Pourquoi les cantons qui fonctionnent de la même manière ne collaborent-ils donc pas ?
Jusqu’à présent, la pression n’était tout simplement pas encore assez grande. Certains cantons travaillent parfois déjà ensemble, Obwald avec Lucerne, Bâle-Ville avec Bâle-Campagne, etc. Je crois que cette impulsion doit venir d’en bas, elle ne saurait être imposée d’en haut.
Que feriez-vous alors pour améliorer la situation ?
Je propose une idée qui tiendrait compte du fédéralisme : restreindre le catalogue de prestations de l’assurance obligatoire des soins (AOS), tout en permettant à chaque canton d’acheter des prestations supplémentaires auprès des caisses-maladie ; par exemple les cantons de Suisse romande qui traditionnellement ont des dépenses de santé plus élevées, car les gens réclament plus de prestations là-bas. Si la population souhaite ces « prestations supplémentaires », le canton doit en supporter les frais. Cela permettrait de donner aux cantons encore plus de responsabilités. Le système serait similaire à celui actuellement en vigueur avec les primes par région, à la seule différence que le seuil garanti par la loi serait plus bas. En revanche, si on s’éloigne du fédéralisme, les impôts fédéraux prendront l’ascenseur et les impôts cantonaux seront adaptés, avec de graves conséquences pour les flux financiers intercantonaux. C’était l’un des problèmes de l’initiative d’allègement des primes. Les personnes à l’origine de cette initiative voulaient injecter plus d’argent provenant de la Confédération dans le système de santé tout en baissant fortement les primes. Ça n’aurait rien coûté à des cantons aux coûts élevés tels que Genève, Vaud et Bâle-Ville, alors qu’une majorité de cantons auraient dû augmenter leurs impôts.
Suite au rejet de l’initiative d’allègement des primes, la question des primes par tête a été débattue : on lui reproche d’être une mesure antisociale, car les riches paient la même prime que les personnes qui ont des revenus plus modestes.
Les prestations de l’AOS coûtent au total 6000 francs par tête et par année. Les assurés y participent à hauteur de 600 francs (10 %). Après déduction de la réduction de prime individuelle, la prime en couvre 3100 francs (52%). Une petite partie du reste de 2300 francs (38 %) est prise en charge par la Confédération, mais c’est le canton qui en paie la majeure partie avec les impôts qui, eux, augmentent progressivement.
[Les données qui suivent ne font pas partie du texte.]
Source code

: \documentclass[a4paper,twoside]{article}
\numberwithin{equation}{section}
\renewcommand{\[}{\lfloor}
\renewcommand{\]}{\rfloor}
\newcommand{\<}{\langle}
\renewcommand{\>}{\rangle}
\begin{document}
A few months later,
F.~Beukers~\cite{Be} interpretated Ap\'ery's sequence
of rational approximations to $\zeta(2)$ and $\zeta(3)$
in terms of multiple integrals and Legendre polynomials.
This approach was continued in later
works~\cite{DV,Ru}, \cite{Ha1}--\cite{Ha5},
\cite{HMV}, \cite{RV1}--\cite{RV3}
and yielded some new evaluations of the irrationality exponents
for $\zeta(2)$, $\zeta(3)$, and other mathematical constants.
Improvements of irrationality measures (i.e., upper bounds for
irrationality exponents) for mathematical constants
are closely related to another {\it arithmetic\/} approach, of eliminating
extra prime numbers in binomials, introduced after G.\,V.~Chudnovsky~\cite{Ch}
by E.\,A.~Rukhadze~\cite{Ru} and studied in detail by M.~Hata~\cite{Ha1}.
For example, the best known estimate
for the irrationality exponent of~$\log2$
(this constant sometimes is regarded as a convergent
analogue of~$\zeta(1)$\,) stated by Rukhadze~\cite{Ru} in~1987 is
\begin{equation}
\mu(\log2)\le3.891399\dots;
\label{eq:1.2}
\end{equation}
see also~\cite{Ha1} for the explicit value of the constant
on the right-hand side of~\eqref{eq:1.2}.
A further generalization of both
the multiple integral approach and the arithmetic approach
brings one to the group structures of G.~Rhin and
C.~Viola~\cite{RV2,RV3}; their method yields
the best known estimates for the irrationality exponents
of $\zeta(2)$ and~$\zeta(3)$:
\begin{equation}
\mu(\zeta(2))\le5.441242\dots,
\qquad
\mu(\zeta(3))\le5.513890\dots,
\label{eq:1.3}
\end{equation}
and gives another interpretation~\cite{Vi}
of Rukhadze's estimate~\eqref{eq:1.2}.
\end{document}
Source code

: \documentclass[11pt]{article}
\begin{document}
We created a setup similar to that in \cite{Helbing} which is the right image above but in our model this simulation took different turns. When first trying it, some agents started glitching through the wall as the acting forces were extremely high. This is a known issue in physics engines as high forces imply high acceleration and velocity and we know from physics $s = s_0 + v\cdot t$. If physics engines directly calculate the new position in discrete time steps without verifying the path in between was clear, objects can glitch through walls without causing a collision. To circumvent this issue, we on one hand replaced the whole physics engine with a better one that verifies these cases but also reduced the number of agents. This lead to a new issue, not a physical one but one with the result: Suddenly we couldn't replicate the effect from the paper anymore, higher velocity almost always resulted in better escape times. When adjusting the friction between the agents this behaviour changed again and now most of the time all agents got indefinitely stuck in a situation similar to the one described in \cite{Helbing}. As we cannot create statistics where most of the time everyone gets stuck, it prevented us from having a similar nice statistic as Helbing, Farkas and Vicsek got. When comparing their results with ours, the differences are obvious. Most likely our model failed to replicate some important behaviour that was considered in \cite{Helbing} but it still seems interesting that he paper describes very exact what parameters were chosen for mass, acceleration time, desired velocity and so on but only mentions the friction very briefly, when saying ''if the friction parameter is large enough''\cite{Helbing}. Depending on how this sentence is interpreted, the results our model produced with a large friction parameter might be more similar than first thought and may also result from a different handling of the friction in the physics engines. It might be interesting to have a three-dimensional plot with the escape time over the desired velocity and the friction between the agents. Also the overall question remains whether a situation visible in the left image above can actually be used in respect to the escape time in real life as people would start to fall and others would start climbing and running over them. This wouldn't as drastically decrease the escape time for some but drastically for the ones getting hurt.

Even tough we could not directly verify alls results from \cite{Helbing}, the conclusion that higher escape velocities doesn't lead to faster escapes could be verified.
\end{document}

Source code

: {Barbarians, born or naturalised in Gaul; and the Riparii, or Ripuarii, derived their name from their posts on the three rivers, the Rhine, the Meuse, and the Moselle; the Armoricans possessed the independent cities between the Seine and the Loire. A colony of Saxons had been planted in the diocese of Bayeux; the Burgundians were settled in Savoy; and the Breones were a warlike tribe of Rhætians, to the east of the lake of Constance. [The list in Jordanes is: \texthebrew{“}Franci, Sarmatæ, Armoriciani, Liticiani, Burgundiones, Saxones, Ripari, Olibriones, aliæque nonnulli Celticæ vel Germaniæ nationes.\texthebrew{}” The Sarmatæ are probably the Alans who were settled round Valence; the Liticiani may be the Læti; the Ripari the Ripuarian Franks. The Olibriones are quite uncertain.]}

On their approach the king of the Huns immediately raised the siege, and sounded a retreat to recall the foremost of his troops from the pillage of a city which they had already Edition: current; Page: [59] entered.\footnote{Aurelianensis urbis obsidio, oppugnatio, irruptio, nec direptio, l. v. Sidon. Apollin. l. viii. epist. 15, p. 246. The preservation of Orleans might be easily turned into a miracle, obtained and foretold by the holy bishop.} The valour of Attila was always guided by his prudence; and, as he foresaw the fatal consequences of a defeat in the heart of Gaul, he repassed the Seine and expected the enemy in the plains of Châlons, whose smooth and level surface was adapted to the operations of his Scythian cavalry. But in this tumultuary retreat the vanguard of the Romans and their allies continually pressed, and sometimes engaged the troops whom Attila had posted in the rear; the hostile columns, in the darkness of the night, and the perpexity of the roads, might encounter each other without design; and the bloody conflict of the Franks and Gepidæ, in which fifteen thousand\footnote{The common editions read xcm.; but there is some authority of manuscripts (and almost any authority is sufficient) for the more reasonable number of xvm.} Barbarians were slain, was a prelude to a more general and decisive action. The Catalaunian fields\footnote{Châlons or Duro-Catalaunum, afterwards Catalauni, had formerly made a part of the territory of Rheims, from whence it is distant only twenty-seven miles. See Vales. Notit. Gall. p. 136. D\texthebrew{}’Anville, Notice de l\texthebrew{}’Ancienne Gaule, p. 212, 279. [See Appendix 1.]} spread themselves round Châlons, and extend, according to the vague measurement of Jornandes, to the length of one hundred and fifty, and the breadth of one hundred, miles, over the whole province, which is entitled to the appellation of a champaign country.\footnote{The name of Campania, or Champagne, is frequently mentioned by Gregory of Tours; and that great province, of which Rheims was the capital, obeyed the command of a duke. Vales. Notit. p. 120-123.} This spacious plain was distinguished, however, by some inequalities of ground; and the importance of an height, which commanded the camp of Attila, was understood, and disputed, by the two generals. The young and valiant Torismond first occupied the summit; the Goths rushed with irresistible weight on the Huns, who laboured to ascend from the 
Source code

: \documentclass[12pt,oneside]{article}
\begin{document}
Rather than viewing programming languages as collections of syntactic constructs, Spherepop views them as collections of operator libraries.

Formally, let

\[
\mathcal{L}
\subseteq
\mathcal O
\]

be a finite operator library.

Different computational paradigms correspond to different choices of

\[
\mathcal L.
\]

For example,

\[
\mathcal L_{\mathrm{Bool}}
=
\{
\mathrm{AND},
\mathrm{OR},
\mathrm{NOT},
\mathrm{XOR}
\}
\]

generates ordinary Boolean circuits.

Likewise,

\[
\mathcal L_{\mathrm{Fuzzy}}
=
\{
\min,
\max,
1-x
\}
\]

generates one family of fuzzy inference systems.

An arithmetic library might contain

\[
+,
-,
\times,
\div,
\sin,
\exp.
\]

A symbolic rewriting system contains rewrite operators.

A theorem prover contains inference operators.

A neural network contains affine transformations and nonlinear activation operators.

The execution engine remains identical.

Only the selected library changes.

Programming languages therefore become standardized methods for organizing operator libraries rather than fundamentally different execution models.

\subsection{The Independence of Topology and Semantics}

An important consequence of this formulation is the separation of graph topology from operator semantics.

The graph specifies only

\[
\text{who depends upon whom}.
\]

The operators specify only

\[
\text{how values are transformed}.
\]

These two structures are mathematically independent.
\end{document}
Il n’est donc pas justifié de reprocher à la prime par tête d’être une mesure antisociale. En fin de compte, les personnes disposant de revenus confortables financent une grande partie des dépenses de santé avec les impôts qu’elles paient. Pour moi, il n’y a pas de meilleur système.
Contrairement au reste du système de santé, la prévention et la promotion de la santé continuent de dépendre de la Confédération. En tant qu’économiste de la santé, vous vous intéressez sûrement à la question de savoir comment éviter une hausse des coûts en renforçant la prévention. Comment peut-on y arriver ?
Aujourd’hui, différents acteurs gèrent des programmes de prévention. Je ne suis toutefois pas convaincu que la répartition des compétences soit judicieuse. Il serait bien plus efficace d’impliquer davantage les assureurs. Mais le fait que nous ayons chaque année la possibilité de changer de caisse-maladie leur pose toutefois problème. L’assureur doit bien réfléchir avant d’investir dans la prévention. Si les caisses-maladie avaient le droit de proposer à leurs assurés des contrats longue durée sans droit de résiliation, elles seraient sans doute incitées à renforcer la prévention.